■ TASK DESCRIPTION: Take each line of the data that contains the string "Comparing" and copy it.

= = =

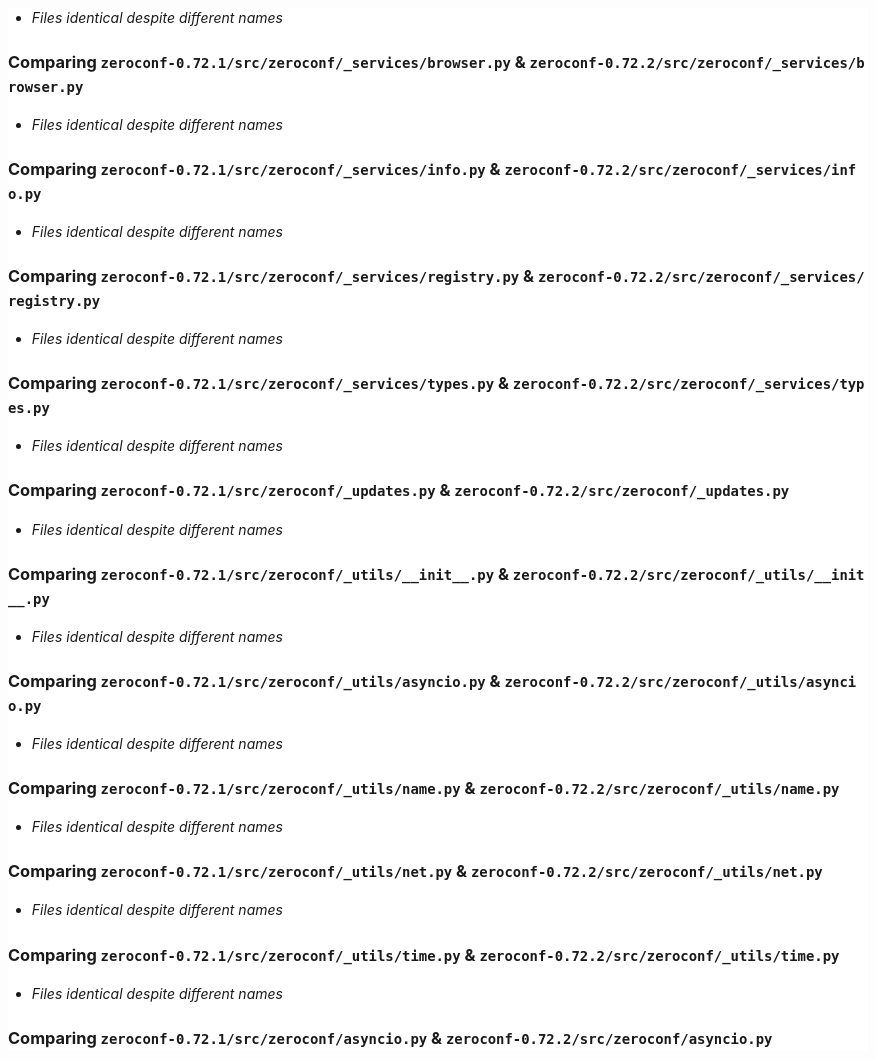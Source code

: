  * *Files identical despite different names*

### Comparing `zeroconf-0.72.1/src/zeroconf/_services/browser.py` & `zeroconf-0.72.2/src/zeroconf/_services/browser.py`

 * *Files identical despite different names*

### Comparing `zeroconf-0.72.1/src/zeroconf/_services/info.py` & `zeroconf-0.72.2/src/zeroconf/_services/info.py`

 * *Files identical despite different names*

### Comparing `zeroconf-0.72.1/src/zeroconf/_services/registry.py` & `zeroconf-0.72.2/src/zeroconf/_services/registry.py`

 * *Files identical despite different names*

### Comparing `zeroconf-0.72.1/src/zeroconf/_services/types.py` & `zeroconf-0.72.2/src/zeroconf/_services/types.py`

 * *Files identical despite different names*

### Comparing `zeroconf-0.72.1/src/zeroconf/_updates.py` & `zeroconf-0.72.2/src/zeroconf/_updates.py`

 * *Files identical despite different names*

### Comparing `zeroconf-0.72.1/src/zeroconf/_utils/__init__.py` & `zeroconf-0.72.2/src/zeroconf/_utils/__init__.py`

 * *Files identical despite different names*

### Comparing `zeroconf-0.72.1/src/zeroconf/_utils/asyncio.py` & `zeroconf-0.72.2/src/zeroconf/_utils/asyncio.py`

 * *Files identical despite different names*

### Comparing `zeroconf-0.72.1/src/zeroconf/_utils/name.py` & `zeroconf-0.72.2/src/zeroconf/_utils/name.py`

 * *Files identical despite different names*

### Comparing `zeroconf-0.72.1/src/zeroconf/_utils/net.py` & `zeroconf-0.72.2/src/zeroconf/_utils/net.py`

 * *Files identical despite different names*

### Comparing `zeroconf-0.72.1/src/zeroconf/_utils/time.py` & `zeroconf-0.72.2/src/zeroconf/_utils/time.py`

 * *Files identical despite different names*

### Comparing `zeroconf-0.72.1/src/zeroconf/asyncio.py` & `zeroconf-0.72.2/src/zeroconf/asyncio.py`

= = =

■ RESULT OF THIS EXERCISE:
### Comparing `zeroconf-0.72.1/src/zeroconf/_services/browser.py` & `zeroconf-0.72.2/src/zeroconf/_services/browser.py`
### Comparing `zeroconf-0.72.1/src/zeroconf/_services/info.py` & `zeroconf-0.72.2/src/zeroconf/_services/info.py`
### Comparing `zeroconf-0.72.1/src/zeroconf/_services/registry.py` & `zeroconf-0.72.2/src/zeroconf/_services/registry.py`
### Comparing `zeroconf-0.72.1/src/zeroconf/_services/types.py` & `zeroconf-0.72.2/src/zeroconf/_services/types.py`
### Comparing `zeroconf-0.72.1/src/zeroconf/_updates.py` & `zeroconf-0.72.2/src/zeroconf/_updates.py`
### Comparing `zeroconf-0.72.1/src/zeroconf/_utils/__init__.py` & `zeroconf-0.72.2/src/zeroconf/_utils/__init__.py`
### Comparing `zeroconf-0.72.1/src/zeroconf/_utils/asyncio.py` & `zeroconf-0.72.2/src/zeroconf/_utils/asyncio.py`
### Comparing `zeroconf-0.72.1/src/zeroconf/_utils/name.py` & `zeroconf-0.72.2/src/zeroconf/_utils/name.py`
### Comparing `zeroconf-0.72.1/src/zeroconf/_utils/net.py` & `zeroconf-0.72.2/src/zeroconf/_utils/net.py`
### Comparing `zeroconf-0.72.1/src/zeroconf/_utils/time.py` & `zeroconf-0.72.2/src/zeroconf/_utils/time.py`
### Comparing `zeroconf-0.72.1/src/zeroconf/asyncio.py` & `zeroconf-0.72.2/src/zeroconf/asyncio.py`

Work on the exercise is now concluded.